Poto : Oktovianus Mote, Wakil ULMWP, Hadir Di UNPFIL PBB
New York, Kabargunung.com — Oktovianus Mote kembali menunjukkan keberaniannya sebagai Wakil Presiden United Liberation Movement for West Papua (ULMWP) dengan menghadiri secara resmi United Nations Permanent Forum on Indigenous Issues (UNPFII) 2025 di Markas Besar Perserikatan Bangsa-Bangsa (PBB), New York. Pada 26 April 2025, Mote menyuarakan secara langsung penderitaan dan aspirasi rakyat Papua yang selama puluhan tahun hidup dalam penindasan di bawah kekuasaan kolonial Indonesia.
Meski UNPFII bukan forum yang secara khusus membahas isu Papua, partisipasi Mote merupakan langkah simbolik yang strategis. Ia memanfaatkan ruang internasional untuk menyoroti pelanggaran hak asasi manusia, perampasan tanah adat, dan ketidakadilan struktural yang terus dialami masyarakat adat Papua. Langkah ini menegaskan bahwa perjuangan Papua tak dibatasi oleh batas geografis, dan terus berusaha merebut perhatian serta dukungan global.
Isu Papua sendiri merupakan persoalan kompleks yang mencakup dimensi sejarah, politik, sosial, ekonomi, dan ekologis. Sejak integrasi paksa Papua ke dalam Indonesia pada 1963, konflik bersenjata antara TNI-Polri dan Tentara Pembebasan Nasional Papua Barat (TPNPB-OPM)—kini juga dikenal sebagai West Papua Army—tidak pernah berhenti. Kekerasan, trauma, dan pengabaian menjadi bagian dari kehidupan sehari-hari masyarakat adat.
Di sisi lain, eksploitasi sumber daya alam Papua berlangsung secara brutal dan sistematis. Aktivitas pertambangan, pembukaan hutan, serta proyek infrastruktur skala besar telah merusak ekosistem yang selama ini dijaga oleh kearifan lokal. Wilayah seperti Degeuwo, Yahukimo, Intan Jaya, Kapiraya, hingga Kilo di Nabire menjadi titik-titik pertambangan ilegal yang merampas ruang hidup masyarakat adat dan menghancurkan keseimbangan ekologis Papua. Kebijakan pembangunan nasional yang tidak berpihak justru menyingkirkan budaya serta nilai-nilai adat yang selama ini menjadi penyangga harmoni.

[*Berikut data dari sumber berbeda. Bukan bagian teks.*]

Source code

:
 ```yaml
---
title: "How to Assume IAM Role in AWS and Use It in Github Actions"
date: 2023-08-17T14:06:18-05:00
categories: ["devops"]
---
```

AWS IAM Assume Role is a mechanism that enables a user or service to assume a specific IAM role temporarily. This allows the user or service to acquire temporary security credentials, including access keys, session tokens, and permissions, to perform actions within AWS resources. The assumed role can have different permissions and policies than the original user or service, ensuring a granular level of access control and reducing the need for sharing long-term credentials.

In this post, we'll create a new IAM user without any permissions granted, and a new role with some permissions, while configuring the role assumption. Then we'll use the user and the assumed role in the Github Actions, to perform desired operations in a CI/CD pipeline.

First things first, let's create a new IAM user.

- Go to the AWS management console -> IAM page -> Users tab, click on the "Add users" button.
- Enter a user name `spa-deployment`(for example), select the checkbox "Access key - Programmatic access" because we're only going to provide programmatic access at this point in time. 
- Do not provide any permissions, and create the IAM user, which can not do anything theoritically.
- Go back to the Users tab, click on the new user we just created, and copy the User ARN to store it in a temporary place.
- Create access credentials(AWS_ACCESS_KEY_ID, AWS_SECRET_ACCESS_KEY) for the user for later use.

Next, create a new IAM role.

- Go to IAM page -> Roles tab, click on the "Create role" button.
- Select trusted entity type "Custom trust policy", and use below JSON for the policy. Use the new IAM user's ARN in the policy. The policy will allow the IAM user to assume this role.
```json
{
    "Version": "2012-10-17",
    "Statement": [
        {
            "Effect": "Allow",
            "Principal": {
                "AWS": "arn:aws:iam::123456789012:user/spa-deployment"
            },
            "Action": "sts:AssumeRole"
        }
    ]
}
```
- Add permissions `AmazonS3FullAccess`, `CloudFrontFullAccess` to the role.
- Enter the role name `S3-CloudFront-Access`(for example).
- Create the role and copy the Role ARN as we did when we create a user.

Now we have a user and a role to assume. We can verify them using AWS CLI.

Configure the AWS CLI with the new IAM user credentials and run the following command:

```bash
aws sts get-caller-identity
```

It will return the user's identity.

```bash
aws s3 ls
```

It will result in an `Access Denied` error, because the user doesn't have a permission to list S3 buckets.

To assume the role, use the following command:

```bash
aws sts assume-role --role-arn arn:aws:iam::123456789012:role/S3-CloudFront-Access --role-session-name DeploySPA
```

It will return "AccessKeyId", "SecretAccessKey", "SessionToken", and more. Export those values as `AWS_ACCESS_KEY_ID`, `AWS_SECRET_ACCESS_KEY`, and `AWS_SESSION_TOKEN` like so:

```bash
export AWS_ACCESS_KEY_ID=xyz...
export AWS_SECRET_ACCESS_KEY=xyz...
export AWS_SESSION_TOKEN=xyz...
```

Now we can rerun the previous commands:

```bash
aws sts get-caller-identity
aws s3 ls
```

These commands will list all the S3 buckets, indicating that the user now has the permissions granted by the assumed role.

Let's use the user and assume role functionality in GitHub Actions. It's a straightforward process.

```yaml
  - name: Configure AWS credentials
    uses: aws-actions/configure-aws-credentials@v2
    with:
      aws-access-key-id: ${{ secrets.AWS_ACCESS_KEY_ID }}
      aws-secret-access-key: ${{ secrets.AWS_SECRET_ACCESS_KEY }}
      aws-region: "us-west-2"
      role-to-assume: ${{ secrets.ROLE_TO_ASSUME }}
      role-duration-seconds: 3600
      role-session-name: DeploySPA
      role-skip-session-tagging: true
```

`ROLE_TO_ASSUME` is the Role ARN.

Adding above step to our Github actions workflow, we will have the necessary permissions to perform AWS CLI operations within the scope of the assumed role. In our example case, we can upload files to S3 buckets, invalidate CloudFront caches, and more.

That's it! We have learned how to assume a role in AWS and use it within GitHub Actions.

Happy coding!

Dalam konteks inilah, suara Oktovianus Mote bukan sekadar retorika diplomatik. Ia adalah suara dari akar rumput Papua—suara yang terus menuntut keadilan, pengakuan, dan hak menentukan nasib sendiri. Kehadirannya di forum internasional menjadi simbol bahwa rakyat Papua tidak akan diam terhadap penindasan.
Forum ini juga diwarnai oleh insiden penting: pada 21 April 2025, menjelang pembukaan UNPFII, delegasi dari Papua, Aceh, dan Maluku sempat mengalami gangguan setelah perwakilan dari Aceh Sumatra National Liberation Front (ASNLF) dan West Papua Liberation Organization (WPLO) melakukan aksi damai di ruang Sidang Umum PBB. Mereka membentangkan poster bertuliskan “Free Maluku, Free Papua, Free Aceh.” Aksi tersebut memicu ketegangan diplomatik, namun sekaligus menjadi pengingat bahwa suara-suara dari wilayah yang selama ini dipinggirkan terus hidup, menuntut pengakuan dan kebebasan.
Redaksi :
Editor : Vull
Post Views : 3694 views
Posted in Uncategorized
Poto : Demianus Magai Yogi Panglima WPA…
Poto : Helikopter Kuning Tempat Pertambangan Papua…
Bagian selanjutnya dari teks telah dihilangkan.